The other day the Maestro of the Motsky Svotsky choir, that we are singing with, made quite flattering remarks of our choir, graciously thanking us for participating in the event this year and commenting on the warm tone we bring to the concert. Certainly the privilege is ours and it is we who are gaining the most from this experience. Speaking only of very practical musical improvements, our choir has made tremendous gains in sight-reading, vocal production, sustained singing ability (the entire piece is about 90 minutes non-stop) and our ability to follow different conductors and different styles, even without speaking the same language. I am excited for our choir and audience to enjoy these great improvements.
As one of the recent graduates, I couldn't be more proud of our choir, the way they present themselves in public, the way they engage with the locals and other American nationals, or altogether strangers--everybody has been very complementary of our Montana group. In a way, I feel very much as if our group is a group of singing ambassadors. I have been thinking lately about the American orchestra that was recently allowed into North Korea and the major political value which that trip had. Of course Bulgaria is not North Korea, and we already have pretty friendly relations with this great country, but the idea of ambassadors of beautiful music from a small private liberal arts college in the Montana is a powerful concept to me.
As a popular destination spot for many Western Europeans, Bulgaria sees few Americans. Such being the case, we are often the first, or one of the first experiences they have with Americans.
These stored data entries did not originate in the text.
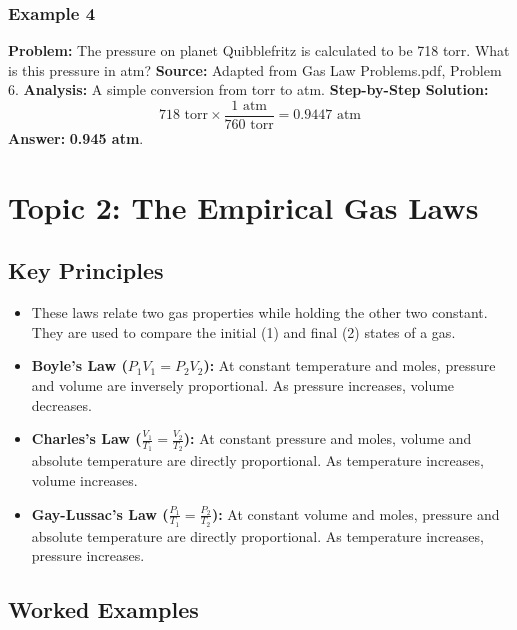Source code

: \documentclass{article}
\begin{document}
\subsubsection{Example 4}
\textbf{Problem:} The pressure on planet Quibblefritz is calculated to be 718 torr. What is this pressure in atm?
\textbf{Source:} Adapted from Gas Law Problems.pdf, Problem 6.
\textbf{Analysis:} A simple conversion from torr to atm.
\textbf{Step-by-Step Solution:}
\[ 718 \text{ torr} \times \frac{1 \text{ atm}}{760 \text{ torr}} = 0.9447 \text{ atm} \]
\textbf{Answer:} \textbf{0.945 atm}.

\section{Topic 2: The Empirical Gas Laws}
\subsection{Key Principles}
\begin{itemize}
    \item These laws relate two gas properties while holding the other two constant. They are used to compare the initial (1) and final (2) states of a gas.
    \item \textbf{Boyle's Law ($P_1V_1 = P_2V_2$):} At constant temperature and moles, pressure and volume are inversely proportional. As pressure increases, volume decreases.
    \item \textbf{Charles's Law ($\frac{V_1}{T_1} = \frac{V_2}{T_2}$):} At constant pressure and moles, volume and absolute temperature are directly proportional. As temperature increases, volume increases.
    \item \textbf{Gay-Lussac's Law ($\frac{P_1}{T_1} = \frac{P_2}{T_2}$):} At constant volume and moles, pressure and absolute temperature are directly proportional. As temperature increases, pressure increases.
\end{itemize}

\subsection{Worked Examples}
\end{document}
It is so refreshing for this group of intelligent, fun, music-loving students to be the initial representation of our country rather than the oft-cited emblematic obnoxious American tourist who makes everybody cringe.
I can envision Rocky Mountain College building on this program and initiating future intercultural group exchanges that will pave the way for positive relationships whether those relationships be used for politics, business, arts, humanities or anything else. The truth is, if we want to produce leaders in every field at Rocky, these intercultural assimilation experiences are of the utmost importance, and I am so proud that Rocky is indeed forging this path.
Another uniquely Bulgarian experience that I have noticed in the past week is the significant amount of cats and dogs that roam the streets. At first sight, one would be tempted to call these farrel cats and dogs, and I suppose in most ways that is true, but I have observed a very interesting practice here that I have not seen anywhere else. It seems to me that the residents of the country all take a bit of responsibility and ownership for these stray cats and dogs. Most people including our interpreter carry a bag of food in their packs to feed the small animals, and many people leave bowls of water along their buildings for them. My suspicion is that this communal responsibility and caregiving is a remnant of the communist philosophy that reigned here up until 1989. "From each according to his ability, to each according to his need". I can't necessarily back this up, but I think in countries like our own where we are very much rooted in individuality and personal responsibility, the reaction to an excess of stray animals would be either personal adoption or altogether removal of them. This is to make no comment on which idea is better or worse, but like so many of the experiences we have--different. And I believe it is at that point, when we can see and appreciate the differences that we can begin to pick out the strengths and build.